Transcribe, without alteration, the line that includes "### 从过程调用中返回（ret）" and each line after it until the records end, omitting all that precede it.

--- START ---

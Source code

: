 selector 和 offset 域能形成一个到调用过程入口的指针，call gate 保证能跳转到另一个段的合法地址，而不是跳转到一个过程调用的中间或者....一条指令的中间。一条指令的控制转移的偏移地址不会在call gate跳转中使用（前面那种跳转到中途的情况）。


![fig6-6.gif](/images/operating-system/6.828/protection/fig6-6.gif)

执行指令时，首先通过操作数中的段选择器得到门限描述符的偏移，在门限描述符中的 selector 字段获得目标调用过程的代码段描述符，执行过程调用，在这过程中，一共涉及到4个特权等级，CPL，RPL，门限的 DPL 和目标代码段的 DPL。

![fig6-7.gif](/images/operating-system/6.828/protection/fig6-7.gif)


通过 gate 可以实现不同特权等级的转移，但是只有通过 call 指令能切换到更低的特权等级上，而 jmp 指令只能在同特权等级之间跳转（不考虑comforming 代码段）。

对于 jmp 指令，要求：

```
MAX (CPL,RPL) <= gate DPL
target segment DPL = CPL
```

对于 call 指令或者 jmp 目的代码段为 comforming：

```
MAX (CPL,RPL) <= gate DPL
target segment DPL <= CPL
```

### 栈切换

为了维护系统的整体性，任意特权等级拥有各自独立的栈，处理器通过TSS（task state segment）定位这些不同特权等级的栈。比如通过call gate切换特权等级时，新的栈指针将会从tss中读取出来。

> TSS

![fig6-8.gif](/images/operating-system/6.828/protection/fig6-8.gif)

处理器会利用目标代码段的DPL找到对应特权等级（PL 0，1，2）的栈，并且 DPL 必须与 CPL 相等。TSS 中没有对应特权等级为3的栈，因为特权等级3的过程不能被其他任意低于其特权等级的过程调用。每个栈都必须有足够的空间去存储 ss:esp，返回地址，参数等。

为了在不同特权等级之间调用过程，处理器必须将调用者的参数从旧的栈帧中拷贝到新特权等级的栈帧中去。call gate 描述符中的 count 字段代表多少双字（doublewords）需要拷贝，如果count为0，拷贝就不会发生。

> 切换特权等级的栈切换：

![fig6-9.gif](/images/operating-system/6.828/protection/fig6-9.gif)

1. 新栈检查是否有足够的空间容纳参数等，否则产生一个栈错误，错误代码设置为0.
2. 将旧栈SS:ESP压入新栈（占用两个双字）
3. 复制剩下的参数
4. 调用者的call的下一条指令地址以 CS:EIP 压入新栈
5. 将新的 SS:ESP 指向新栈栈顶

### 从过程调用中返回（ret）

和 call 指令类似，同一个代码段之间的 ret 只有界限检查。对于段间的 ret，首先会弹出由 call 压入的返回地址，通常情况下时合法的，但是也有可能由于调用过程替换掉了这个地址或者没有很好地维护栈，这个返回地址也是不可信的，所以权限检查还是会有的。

--- END ---

* **WRITTEN ANSWER**
### 从过程调用中返回（ret）

和 call 指令类似，同一个代码段之间的 ret 只有界限检查。对于段间的 ret，首先会弹出由 call 压入的返回地址，通常情况下时合法的，但是也有可能由于调用过程替换掉了这个地址或者没有很好地维护栈，这个返回地址也是不可信的，所以权限检查还是会有的。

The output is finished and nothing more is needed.